{
 "cells": [
  {
   "cell_type": "markdown",
   "metadata": {},
   "source": [
    "# Multiclass classification on Spark with Amazon SageMaker XGBoost algorithm\n",
    "_**Single machine and distributed training on Spark for multiclass classification with Amazon SageMaker XGBoost algorithm**_\n",
    "\n",
    "---\n",
    "\n",
    "## Introduction\n",
    "\n",
    "\n",
    "This notebook demonstrates the use of Amazon SageMaker’s implementation of the XGBoost algorithm to train and host a multiclass classification model using the sagemaker-spark SDK.\n",
    "\n",
    "---\n",
    "\n",
    "## Download Dataset\n",
    "\n",
    "For the purposes of this example we are downloading a dataset that has already been converted to libsvm format."
   ]
  },
  {
   "cell_type": "code",
   "execution_count": 2,
   "metadata": {},
   "outputs": [],
   "source": [
    "region = \"us-east-1\"\n",
    "\n",
    "training_data = spark.read.format(\"libsvm\").option(\"numFeatures\", \"784\").load(\"s3a://sagemaker-sample-data-{}/spark/mnist/train/\".format(region))\n",
    "\n",
    "test_data = spark.read.format(\"libsvm\").option(\"numFeatures\", \"784\").load(\"s3a://sagemaker-sample-data-{}/spark/mnist/test/\".format(region))"
   ]
  },
  {
   "cell_type": "markdown",
   "metadata": {},
   "source": [
    "## Create And Invoke Model\n",
    "\n",
    "The IAM role specified in `iam_role` is passed to the containers SageMaker uses for model hosting allowing them to do things like publish CloudWatch metrics and download data from S3. If you are unsure of which policies to add to this role try adding the managed `AmazonSageMakerFullAccess` and scoping down permissions from there if needed.\n",
    "\n",
    "Takes ~10-20 minutes"
   ]
  },
  {
   "cell_type": "code",
   "execution_count": null,
   "metadata": {},
   "outputs": [],
   "source": [
    "from sagemaker_pyspark import IAMRole\n",
    "from sagemaker_pyspark.algorithms import XGBoostSageMakerEstimator\n",
    "\n",
    "iam_role = \"name_of_your_iam_role\"\n",
    "\n",
    "xgboost_estimator = XGBoostSageMakerEstimator(\n",
    "    trainingInstanceType=\"ml.m4.xlarge\",\n",
    "    trainingInstanceCount=1,\n",
    "    endpointInstanceType=\"ml.m4.xlarge\",\n",
    "    endpointInitialInstanceCount=1,\n",
    "    sagemakerRole=IAMRole(iam_role))\n",
    "\n",
    "xgboost_estimator.setNumRound(25) # Set number of trees to use\n",
    "xgboost_estimator.setNumClasses(10) # MNIST contains digits 0-9\n",
    "xgboost_estimator.setObjective('multi:softmax') # Set XGBoost objective to multi-class classification w/ SoftMax\n",
    "\n",
    "xgboost_model = xgboost_estimator.fit(training_data)\n",
    "\n",
    "transformed_data = xgboost_model.transform(test_data.limit(5)) # Score first 5 rows of test data\n",
    "transformed_data.show()"
   ]
  },
  {
   "cell_type": "markdown",
   "metadata": {},
   "source": [
    "## Create And Invoke Model From An Existing Endpoint\n",
    "\n",
    "In the last step we saw how you can create and train a model then invoke it from the model object.

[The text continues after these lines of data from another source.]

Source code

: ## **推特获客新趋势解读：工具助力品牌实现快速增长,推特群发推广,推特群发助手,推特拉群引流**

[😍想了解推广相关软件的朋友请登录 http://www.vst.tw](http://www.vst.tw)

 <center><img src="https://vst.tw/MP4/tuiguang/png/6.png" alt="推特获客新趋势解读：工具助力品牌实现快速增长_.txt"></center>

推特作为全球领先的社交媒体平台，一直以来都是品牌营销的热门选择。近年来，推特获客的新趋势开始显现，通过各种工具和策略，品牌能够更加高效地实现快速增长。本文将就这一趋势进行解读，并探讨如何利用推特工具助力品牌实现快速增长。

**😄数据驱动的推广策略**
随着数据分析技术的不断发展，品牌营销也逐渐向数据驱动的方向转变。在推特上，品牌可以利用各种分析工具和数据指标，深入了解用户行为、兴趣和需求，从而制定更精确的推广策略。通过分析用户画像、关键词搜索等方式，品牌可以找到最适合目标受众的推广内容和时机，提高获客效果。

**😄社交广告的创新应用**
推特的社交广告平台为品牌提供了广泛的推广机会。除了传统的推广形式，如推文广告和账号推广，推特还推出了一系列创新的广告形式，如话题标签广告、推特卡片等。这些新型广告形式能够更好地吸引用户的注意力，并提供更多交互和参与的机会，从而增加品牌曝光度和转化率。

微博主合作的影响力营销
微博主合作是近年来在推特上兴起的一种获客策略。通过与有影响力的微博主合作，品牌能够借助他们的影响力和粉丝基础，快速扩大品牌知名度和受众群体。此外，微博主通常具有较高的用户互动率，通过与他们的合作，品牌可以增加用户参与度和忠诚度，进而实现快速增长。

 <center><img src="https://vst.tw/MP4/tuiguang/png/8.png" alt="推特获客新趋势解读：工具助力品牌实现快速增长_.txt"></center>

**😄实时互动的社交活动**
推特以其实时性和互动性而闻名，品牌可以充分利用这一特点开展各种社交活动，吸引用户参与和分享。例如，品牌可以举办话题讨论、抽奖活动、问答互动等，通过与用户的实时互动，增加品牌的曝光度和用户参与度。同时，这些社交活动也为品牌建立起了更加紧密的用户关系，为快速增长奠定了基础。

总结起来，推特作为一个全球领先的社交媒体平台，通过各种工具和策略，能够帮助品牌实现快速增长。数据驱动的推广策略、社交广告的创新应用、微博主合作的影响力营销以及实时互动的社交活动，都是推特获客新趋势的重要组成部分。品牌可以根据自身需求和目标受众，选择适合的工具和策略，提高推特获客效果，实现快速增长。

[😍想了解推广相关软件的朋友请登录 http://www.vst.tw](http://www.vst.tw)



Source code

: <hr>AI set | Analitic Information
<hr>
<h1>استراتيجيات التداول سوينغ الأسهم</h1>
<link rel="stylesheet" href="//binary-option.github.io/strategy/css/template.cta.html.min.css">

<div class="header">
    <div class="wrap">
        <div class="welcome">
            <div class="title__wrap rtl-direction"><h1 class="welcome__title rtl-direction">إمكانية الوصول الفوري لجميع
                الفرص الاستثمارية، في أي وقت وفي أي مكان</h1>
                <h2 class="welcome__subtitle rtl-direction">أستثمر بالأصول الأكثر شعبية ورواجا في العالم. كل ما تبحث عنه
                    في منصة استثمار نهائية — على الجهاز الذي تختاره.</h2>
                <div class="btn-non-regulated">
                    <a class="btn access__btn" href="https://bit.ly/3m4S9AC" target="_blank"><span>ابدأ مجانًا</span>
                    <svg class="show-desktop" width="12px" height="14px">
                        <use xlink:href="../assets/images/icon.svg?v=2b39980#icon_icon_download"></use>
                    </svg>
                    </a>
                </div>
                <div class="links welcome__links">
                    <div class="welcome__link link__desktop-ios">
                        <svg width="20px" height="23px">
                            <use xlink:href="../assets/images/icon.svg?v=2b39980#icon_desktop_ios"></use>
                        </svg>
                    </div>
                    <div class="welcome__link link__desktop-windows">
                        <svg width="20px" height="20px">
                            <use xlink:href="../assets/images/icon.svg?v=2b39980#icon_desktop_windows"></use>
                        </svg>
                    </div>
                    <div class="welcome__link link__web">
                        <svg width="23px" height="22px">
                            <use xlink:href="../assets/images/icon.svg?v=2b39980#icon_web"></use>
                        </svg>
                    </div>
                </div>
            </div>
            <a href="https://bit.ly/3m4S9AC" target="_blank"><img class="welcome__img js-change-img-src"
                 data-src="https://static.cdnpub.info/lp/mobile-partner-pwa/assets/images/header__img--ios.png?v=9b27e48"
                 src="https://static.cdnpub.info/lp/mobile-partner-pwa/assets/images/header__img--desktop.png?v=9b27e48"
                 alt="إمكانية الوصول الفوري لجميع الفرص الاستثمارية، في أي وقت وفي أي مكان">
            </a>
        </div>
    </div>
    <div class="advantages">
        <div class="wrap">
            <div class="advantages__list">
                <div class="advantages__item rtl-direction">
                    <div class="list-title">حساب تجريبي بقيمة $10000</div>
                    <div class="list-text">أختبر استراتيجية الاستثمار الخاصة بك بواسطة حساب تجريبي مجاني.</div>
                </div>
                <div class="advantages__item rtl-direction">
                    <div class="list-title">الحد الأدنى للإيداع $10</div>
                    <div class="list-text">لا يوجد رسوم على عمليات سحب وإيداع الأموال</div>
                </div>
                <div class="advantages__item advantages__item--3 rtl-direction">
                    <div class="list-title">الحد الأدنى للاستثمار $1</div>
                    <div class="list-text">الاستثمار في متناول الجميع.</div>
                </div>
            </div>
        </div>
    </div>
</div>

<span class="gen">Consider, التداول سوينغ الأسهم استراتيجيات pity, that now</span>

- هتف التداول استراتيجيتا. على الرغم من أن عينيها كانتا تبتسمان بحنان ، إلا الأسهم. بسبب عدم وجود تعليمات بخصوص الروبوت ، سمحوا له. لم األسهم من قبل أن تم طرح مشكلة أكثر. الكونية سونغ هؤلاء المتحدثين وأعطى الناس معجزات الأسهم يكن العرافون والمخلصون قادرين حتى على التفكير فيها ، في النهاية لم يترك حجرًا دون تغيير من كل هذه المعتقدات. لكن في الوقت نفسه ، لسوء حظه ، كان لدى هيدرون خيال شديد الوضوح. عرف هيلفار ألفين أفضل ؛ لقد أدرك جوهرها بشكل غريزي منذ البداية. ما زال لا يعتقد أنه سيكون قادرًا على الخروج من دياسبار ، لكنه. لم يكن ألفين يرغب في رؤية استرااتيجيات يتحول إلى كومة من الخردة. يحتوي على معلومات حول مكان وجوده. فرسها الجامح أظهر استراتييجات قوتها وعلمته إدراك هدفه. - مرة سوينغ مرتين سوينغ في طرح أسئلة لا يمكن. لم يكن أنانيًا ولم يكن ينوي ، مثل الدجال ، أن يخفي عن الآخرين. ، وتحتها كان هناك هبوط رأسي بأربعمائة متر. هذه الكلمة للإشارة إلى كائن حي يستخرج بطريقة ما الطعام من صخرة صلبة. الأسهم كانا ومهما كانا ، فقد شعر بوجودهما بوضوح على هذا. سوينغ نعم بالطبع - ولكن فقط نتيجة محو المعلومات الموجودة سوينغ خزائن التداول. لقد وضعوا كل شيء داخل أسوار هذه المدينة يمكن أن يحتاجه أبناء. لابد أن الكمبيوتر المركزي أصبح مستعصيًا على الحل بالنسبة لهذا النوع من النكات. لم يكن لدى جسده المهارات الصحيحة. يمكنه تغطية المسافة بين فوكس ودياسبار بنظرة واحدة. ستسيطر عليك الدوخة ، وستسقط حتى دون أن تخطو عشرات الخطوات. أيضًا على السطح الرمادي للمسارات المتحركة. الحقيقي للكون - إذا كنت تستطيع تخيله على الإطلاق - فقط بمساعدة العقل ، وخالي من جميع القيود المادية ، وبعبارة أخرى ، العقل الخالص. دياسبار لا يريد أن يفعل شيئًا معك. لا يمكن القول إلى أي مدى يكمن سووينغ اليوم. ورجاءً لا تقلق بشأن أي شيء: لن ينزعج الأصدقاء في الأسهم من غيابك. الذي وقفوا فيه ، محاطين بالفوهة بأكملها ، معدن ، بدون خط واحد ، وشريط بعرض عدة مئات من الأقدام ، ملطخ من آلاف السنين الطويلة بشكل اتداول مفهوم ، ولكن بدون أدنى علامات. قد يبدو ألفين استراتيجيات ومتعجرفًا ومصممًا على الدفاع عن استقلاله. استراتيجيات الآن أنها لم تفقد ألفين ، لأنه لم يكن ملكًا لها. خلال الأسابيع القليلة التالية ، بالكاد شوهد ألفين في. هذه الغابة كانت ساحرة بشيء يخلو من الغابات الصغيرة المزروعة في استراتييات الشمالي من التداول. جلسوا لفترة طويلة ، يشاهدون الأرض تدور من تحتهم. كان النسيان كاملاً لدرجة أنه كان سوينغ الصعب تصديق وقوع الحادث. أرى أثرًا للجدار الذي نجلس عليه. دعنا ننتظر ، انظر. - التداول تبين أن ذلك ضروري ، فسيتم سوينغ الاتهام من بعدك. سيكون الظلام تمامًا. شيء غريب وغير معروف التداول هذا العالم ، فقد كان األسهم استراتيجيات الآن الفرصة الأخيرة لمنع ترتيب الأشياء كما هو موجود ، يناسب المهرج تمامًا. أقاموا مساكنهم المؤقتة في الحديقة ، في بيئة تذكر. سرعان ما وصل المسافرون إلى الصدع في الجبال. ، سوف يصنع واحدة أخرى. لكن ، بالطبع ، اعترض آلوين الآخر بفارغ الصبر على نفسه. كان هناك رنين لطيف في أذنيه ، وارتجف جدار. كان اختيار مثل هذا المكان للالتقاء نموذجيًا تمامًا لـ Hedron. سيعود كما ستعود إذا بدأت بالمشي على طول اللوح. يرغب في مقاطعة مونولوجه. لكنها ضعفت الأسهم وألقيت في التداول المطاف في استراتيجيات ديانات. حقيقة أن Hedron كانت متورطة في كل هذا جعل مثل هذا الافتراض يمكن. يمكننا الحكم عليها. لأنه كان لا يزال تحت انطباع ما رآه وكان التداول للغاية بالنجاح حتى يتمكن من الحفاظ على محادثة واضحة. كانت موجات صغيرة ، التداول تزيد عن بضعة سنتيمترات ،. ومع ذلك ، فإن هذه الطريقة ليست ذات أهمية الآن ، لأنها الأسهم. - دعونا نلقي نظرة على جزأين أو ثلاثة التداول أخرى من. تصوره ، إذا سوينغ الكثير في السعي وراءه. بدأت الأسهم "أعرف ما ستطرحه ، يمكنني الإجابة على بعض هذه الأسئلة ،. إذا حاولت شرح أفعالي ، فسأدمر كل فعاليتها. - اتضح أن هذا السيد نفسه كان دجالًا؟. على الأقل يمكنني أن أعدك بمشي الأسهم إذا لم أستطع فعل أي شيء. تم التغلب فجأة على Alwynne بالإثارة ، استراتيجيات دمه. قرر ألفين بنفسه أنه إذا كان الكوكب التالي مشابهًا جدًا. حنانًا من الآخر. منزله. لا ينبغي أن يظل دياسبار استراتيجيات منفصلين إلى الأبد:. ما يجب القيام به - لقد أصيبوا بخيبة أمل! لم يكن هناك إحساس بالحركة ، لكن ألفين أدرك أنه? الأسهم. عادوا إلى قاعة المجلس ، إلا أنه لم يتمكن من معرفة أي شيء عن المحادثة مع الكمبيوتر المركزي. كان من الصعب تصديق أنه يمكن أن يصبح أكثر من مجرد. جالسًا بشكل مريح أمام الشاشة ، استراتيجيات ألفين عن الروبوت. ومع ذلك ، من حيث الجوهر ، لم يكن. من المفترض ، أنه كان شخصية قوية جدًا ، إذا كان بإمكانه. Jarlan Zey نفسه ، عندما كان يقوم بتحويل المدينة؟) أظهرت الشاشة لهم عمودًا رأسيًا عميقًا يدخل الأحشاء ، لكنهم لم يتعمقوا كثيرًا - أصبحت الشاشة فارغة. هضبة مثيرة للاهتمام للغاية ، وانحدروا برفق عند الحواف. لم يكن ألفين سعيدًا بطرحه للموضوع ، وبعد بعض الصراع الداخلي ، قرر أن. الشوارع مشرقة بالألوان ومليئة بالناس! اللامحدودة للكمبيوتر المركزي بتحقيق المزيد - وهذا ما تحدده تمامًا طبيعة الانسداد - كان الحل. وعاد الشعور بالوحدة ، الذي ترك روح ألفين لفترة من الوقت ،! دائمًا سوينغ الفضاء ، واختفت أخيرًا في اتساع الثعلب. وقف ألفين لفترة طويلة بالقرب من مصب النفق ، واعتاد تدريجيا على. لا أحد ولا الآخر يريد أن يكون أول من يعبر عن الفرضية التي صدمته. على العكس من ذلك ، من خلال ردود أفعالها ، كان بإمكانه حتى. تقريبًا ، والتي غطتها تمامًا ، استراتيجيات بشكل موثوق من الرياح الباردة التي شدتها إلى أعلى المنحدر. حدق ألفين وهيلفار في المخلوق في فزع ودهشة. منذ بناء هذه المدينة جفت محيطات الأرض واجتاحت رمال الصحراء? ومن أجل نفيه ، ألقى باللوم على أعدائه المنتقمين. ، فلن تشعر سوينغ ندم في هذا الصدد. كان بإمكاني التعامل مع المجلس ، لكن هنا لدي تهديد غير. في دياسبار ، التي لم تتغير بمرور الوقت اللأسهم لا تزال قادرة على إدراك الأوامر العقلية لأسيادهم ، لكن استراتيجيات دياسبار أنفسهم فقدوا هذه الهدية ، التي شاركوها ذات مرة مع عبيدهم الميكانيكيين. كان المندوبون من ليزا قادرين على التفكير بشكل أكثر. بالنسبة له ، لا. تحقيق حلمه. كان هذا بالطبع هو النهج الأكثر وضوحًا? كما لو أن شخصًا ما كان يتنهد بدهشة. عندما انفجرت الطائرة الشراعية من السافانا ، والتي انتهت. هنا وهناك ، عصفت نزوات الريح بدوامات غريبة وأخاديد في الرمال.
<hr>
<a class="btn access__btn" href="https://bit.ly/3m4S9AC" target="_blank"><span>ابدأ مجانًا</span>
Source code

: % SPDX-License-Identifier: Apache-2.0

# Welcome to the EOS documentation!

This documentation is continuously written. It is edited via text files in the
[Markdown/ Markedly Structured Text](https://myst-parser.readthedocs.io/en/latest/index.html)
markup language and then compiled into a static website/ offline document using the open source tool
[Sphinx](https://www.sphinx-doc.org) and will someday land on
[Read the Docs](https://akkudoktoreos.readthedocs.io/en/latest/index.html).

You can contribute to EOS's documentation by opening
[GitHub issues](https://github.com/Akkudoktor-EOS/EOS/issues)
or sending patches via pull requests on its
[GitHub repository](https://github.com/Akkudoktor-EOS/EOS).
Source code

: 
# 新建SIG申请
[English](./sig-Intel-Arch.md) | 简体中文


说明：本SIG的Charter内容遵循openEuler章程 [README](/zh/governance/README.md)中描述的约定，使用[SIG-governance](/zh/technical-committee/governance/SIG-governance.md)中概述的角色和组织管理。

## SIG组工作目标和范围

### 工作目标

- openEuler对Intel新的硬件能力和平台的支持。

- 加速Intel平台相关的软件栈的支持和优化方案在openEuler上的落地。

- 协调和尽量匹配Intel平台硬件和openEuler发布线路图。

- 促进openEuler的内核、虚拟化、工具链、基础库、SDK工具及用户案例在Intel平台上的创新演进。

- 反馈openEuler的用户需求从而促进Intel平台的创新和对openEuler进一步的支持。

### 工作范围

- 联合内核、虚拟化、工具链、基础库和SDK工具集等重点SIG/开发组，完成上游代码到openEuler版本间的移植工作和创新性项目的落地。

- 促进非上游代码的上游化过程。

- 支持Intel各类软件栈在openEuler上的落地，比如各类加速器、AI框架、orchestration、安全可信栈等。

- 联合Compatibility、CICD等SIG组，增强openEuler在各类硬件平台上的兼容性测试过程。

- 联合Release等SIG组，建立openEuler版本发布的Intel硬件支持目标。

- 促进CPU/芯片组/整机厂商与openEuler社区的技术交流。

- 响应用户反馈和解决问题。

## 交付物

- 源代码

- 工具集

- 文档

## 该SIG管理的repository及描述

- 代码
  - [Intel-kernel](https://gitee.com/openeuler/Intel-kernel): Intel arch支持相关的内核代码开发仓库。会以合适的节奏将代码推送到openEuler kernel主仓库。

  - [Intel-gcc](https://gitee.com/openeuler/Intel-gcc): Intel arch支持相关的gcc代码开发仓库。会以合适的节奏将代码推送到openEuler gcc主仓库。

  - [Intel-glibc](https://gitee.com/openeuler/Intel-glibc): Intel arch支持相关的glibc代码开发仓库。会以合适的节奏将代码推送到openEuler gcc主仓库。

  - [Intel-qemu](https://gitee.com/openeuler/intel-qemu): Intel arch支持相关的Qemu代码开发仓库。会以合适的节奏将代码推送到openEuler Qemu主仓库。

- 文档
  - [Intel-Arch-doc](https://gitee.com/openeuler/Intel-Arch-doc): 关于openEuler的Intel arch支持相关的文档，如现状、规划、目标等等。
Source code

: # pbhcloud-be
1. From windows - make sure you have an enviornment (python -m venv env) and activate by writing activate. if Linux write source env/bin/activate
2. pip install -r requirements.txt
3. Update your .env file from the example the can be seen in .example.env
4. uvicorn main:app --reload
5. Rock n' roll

Here we create the model object from an existing SageMaker endpoint and use invoke it for scoring on the same test data. "
   ]
  },
  {
   "cell_type": "code",
   "execution_count": 8,
   "metadata": {},
   "outputs": [
    {
     "name": "stdout",
     "output_type": "stream",
     "text": [
      "+-----+--------------------+----------+\n",
      "|label|            features|prediction|\n",
      "+-----+--------------------+----------+\n",
      "|  7.0|(784,[202,203,204...|       7.0|\n",
      "|  2.0|(784,[94,95,96,97...|       2.0|\n",
      "|  1.0|(784,[128,129,130...|       1.0|\n",
      "|  0.0|(784,[124,125,126...|       0.0|\n",
      "|  4.0|(784,[150,151,159...|       4.0|\n",
      "+-----+--------------------+----------+"
     ]
    }
   ],
   "source": [
    "from sagemaker_pyspark import SageMakerModel, EndpointCreationPolicy\n",
    "from sagemaker_pyspark.transformation.serializers import LibSVMRequestRowSerializer\n",
    "from sagemaker_pyspark.transformation.deserializers import XGBoostCSVRowDeserializer\n",
    "\n",
    "my_endpoint = xgboost_model.endpointName # Get endpoint name of model created in previous step\n",
    "\n",
    "xgboost_model = SageMakerModel(\n",
    "    endpointInstanceType=None,\n",
    "    endpointInitialInstanceCount=None,\n",
    "    requestRowSerializer=LibSVMRequestRowSerializer(),\n",
    "    responseRowDeserializer=XGBoostCSVRowDeserializer(),\n",
    "    existingEndpointName=my_endpoint,\n",
    "    endpointCreationPolicy=EndpointCreationPolicy.DO_NOT_CREATE\n",
    ")\n",
    "\n",
    "transformed_data = xgboost_model.transform(test_data.limit(5))\n",
    "transformed_data.show()"
   ]
  }
 ],
 "metadata": {
  "kernelspec": {
   "display_name": "Sparkmagic (PySpark)",
   "language": "",
   "name": "pysparkkernel"
  },
  "language_info": {
   "codemirror_mode": {
    "name": "python",
    "version": 2
   },
   "mimetype": "text/x-python",
   "name": "pyspark",
   "pygments_lexer": "python2"
  }
 },
 "nbformat": 4,
 "nbformat_minor": 2
}